神と合氣道(その三)

会主 丸山維敏

 

「皆様、明けましてお芽出度うございます。」

 二〇二二年の幕が開けました。思へばコロナ渦に翻弄された去年、一昨年でした。

 折角、新規感染者が減ってきたと思へば、オミクロン株なる新種が出現し、世界の人々をおびやかしております。まるでイタチごっこです。

 

 前回、開祖は神イコール合氣道である。と云はれたことを記しました。また「合氣道は愛である」、その愛とは何を意味するか、と云うことも記しました。

 私は開祖におつかえした最後の弟子として、皆様にお伝えしようと思ひ、ある時期から教え方を変えました。

 その途端、どうでしょう、東京の狭い道場に最底二十人は居た稽古人が、たった三人に激減してしまったのです。

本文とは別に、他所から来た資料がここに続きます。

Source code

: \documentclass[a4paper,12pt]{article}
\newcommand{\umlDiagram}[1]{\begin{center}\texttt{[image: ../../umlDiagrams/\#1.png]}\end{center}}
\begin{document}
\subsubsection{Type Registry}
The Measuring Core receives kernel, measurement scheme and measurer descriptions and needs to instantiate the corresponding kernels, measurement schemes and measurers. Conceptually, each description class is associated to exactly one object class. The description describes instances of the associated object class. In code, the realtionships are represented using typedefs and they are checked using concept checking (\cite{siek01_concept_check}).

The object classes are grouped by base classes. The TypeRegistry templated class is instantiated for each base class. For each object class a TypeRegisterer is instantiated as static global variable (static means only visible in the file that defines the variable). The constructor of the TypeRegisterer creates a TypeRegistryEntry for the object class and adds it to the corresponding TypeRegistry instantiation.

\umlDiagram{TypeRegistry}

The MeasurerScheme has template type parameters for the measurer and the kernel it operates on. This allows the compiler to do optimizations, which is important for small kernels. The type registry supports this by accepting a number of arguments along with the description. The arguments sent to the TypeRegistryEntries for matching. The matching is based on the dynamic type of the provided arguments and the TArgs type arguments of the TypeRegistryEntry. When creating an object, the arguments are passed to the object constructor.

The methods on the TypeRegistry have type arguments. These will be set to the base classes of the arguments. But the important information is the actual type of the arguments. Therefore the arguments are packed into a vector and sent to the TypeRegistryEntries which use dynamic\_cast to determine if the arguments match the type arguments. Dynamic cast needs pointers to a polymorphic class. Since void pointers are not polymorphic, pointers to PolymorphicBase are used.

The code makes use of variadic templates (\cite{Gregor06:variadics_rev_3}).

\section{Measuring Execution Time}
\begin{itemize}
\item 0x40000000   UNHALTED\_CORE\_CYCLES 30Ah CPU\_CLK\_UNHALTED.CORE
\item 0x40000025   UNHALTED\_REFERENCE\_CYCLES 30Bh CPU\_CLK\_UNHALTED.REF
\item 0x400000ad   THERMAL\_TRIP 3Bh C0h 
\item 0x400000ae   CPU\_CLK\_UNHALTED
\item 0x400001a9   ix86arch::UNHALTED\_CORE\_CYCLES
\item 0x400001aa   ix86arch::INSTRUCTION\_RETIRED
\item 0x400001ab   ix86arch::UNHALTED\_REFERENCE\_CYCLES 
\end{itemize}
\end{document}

 外国の道場で日本の神の話をしてもはじまらないので、外国では日本の神の話は一切致しません。只、どうしたら投げられるか、つまり柔道や格闘技とどこが違うの、と云われそうな教え方をしています。従って、外国のお弟子さんは減ってはいません。何で?何故日本の神々の存在を皆疑うの?と私は悩みました。以前にも記しましたが、神のご意志に添った生き方をしていれば、あの八十年前の大戦で、B二十九の大爆撃で東京は丸焼けになったのに、私の住む街(日本橋人形町)だけ、ポツンと爆撃を受けずに焼け残ったのです。また外国でも、特にイギリスでは、私のセミナーの前は何週間も雨が降り続いていたのに、私のセミナー期間だけ、一点の雲もない晴天で、セミナーが終り私が空港より飛び立つのを待っていたかのように雨が毎日降り出したそうです。

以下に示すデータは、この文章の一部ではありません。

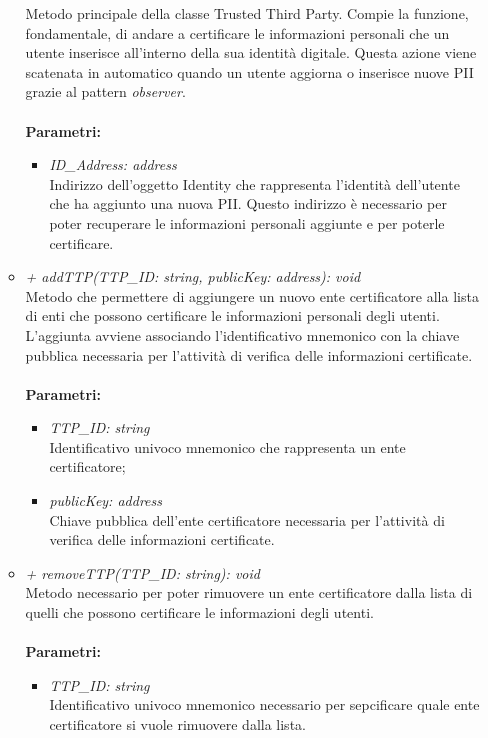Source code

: \begin{itemize}
\begin{itemize}
		Metodo principale della classe Trusted Third Party. Compie la funzione, fondamentale, di andare a certificare le informazioni personali che un utente inserisce all'interno della sua identità digitale. Questa azione viene scatenata in automatico quando un utente aggiorna o inserisce nuove \gls{PII} grazie al pattern \textit{observer}.\\\\
		\textbf{Parametri:}
		\begin{itemize}
			\item \textit{ID\_Address: address}\\
			Indirizzo dell'oggetto Identity che rappresenta l'identità dell'utente che ha aggiunto una nuova \gls{PII}. Questo indirizzo è necessario per poter recuperare le informazioni personali aggiunte e per poterle certificare.			
		\end{itemize}
		\item \textit{+ addTTP(TTP\_ID: string, publicKey: address): void}\\
		Metodo che permettere di aggiungere un nuovo ente certificatore alla lista di enti che possono certificare le informazioni personali degli utenti. L'aggiunta avviene associando l'identificativo mnemonico con la chiave pubblica necessaria per l'attività di verifica delle informazioni certificate.\\\\
		\textbf{Parametri:}
		\begin{itemize}
			\item \textit{TTP\_ID: string}\\
			Identificativo univoco mnemonico che rappresenta un ente certificatore;
			\item \textit{publicKey: address}\\
			Chiave pubblica dell'ente certificatore necessaria per l'attività di verifica delle informazioni certificate.
		\end{itemize}
		\item \textit{+ removeTTP(TTP\_ID: string): void}\\
		Metodo necessario per poter rimuovere un ente certificatore dalla lista di quelli che possono certificare le informazioni degli utenti.\\\\
		\textbf{Parametri:}
		\begin{itemize}
			\item \textit{TTP\_ID: string}\\
			Identificativo univoco mnemonico necessario per sepcificare quale ente certificatore si vuole rimuovere dalla lista.

\end{itemize}
\end{itemize}
\end{itemize}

 また数年前、三浦半島を直進してきた台風が多摩川(神奈川と東京の県境)迄来た時、私がソファから立ち上がり、口に呪文を唱へ手で印を切った瞬間、台風は多摩川上空で急に向きを変え、九十度左に曲がり、山梨、長野の方向に向き直ったのです。あちらで被害に合はれた方々には悪いと思ひますが、途に角、首都を救うことはできました。

 これ等の奇跡には多くの証人がおります。

 私はことあるごとに、こういった話をしますし、稽古時間中、その話によって身体を動かす時間がけずられることは決してありません。

 なのに、何故?

 先日、テレビで歌舞伎の名優中村勘三郎の一代記を拝見しました。彼はニューヨークのどまん中に日本風の芝居小屋「平成中村座

」を建て、新作歌舞伎を上演しました。その結果は…?日本語も、日本の江戸時代の風習も知らぬアメリカ人が、芝居が終わるや否や、スタンディングオーベーションなどと生易しいものではなく、拍手と同時にタップダンスの如く、足を踏みならし、小屋中が大ゆれにゆれたとのことで、この興行は今でも今は亡き彼に続けてお二人の息子さんがおやりになり、毎回好評を博しているそうです。

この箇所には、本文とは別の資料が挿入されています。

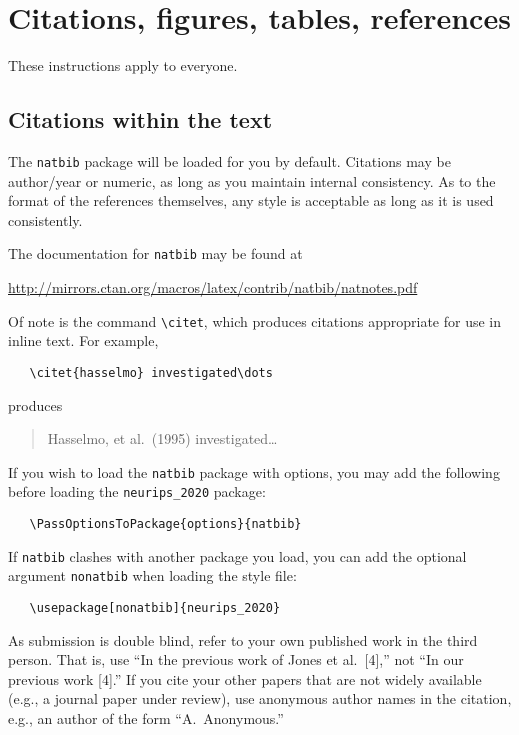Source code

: \documentclass{article}
\begin{document}
\section{Citations, figures, tables, references}
\label{others}

These instructions apply to everyone.

\subsection{Citations within the text}

The \verb+natbib+ package will be loaded for you by default.  Citations may be
author/year or numeric, as long as you maintain internal consistency.  As to the
format of the references themselves, any style is acceptable as long as it is
used consistently.

The documentation for \verb+natbib+ may be found at
\begin{center}
  \url{http://mirrors.ctan.org/macros/latex/contrib/natbib/natnotes.pdf}
\end{center}
Of note is the command \verb+\citet+, which produces citations appropriate for
use in inline text.  For example,
\begin{verbatim}
   \citet{hasselmo} investigated\dots
\end{verbatim}
produces
\begin{quote}
  Hasselmo, et al.\ (1995) investigated\dots
\end{quote}

If you wish to load the \verb+natbib+ package with options, you may add the
following before loading the \verb+neurips_2020+ package:
\begin{verbatim}
   \PassOptionsToPackage{options}{natbib}
\end{verbatim}

If \verb+natbib+ clashes with another package you load, you can add the optional
argument \verb+nonatbib+ when loading the style file:
\begin{verbatim}
   \usepackage[nonatbib]{neurips_2020}
\end{verbatim}

As submission is double blind, refer to your own published work in the third
person. That is, use ``In the previous work of Jones et al.\ [4],'' not ``In our
previous work [4].'' If you cite your other papers that are not widely available
(e.g., a journal paper under review), use anonymous author names in the
citation, e.g., an author of the form ``A.\ Anonymous.''
\end{document}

 この番組みで勘三郎氏のひと言が私の心を打ちました。

「俺は歌舞伎の伝統が好きだし、俺の歌舞伎は伝統をちいともはずれちゃいねぇぜ。

 ただ言ひたいのは、伝統って何だい?ずっと続くことだろう。何故続くのだい?面白いからだろう。今、はやりのくすぐりじゃない、沢山の先輩が真剣にとり組んできた心意氣と美しさの中にある「今」を活きる人間の心の叫び、明るさ、それが面白いってことじゃ無ぇのかい?」

 

 「これだ!」

 私はそう思ひました。合氣道には未だ伝統と言うほどの長さはありません。でも伝統は作るものです。否、開祖のご意志をついで作らなくてはならないのです。

「心意氣と美しさ、面白さ」

 これこそ今後の合氣道に科せられた課題なのです。

 合氣道唯心会の皆様、張り切って前進しましょう。